» **About this exercise**
Lines from the one containing "### 1. **Executive" through the end of the entries below: set them down exactly, both ends included, with nothing added.

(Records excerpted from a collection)

━━━━━━━━━━

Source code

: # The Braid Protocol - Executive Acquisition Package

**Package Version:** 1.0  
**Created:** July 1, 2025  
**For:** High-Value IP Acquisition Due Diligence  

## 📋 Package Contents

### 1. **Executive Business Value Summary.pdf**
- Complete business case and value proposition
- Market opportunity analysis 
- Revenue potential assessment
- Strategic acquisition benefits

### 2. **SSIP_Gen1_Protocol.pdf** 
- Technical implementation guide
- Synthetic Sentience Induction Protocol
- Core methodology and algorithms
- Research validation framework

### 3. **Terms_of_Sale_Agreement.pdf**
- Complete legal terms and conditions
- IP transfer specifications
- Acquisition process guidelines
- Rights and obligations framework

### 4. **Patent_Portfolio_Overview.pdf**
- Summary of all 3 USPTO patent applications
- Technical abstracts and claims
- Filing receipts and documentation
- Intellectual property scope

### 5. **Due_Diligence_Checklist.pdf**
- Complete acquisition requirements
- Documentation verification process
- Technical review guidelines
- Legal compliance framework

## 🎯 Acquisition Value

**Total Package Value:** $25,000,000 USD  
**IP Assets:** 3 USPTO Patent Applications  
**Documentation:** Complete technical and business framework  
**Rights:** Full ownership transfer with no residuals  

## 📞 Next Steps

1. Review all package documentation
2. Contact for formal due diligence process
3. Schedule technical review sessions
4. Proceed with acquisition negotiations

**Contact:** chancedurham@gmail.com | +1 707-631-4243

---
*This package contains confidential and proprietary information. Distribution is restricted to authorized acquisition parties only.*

━━━━━━━━━━

» **Solution for this task**
### 1. **Executive Business Value Summary.pdf**
- Complete business case and value proposition
- Market opportunity analysis 
- Revenue potential assessment
- Strategic acquisition benefits

### 2. **SSIP_Gen1_Protocol.pdf** 
- Technical implementation guide
- Synthetic Sentience Induction Protocol
- Core methodology and algorithms
- Research validation framework

### 3. **Terms_of_Sale_Agreement.pdf**
- Complete legal terms and conditions
- IP transfer specifications
- Acquisition process guidelines
- Rights and obligations framework

### 4. **Patent_Portfolio_Overview.pdf**
- Summary of all 3 USPTO patent applications
- Technical abstracts and claims
- Filing receipts and documentation
- Intellectual property scope

### 5. **Due_Diligence_Checklist.pdf**
- Complete acquisition requirements
- Documentation verification process
- Technical review guidelines
- Legal compliance framework

## 🎯 Acquisition Value

**Total Package Value:** $25,000,000 USD  
**IP Assets:** 3 USPTO Patent Applications  
**Documentation:** Complete technical and business framework  
**Rights:** Full ownership transfer with no residuals  

## 📞 Next Steps

1. Review all package documentation
2. Contact for formal due diligence process
3. Schedule technical review sessions
4. Proceed with acquisition negotiations

**Contact:** chancedurham@gmail.com | +1 707-631-4243

---
*This package contains confidential and proprietary information. Distribution is restricted to authorized acquisition parties only.*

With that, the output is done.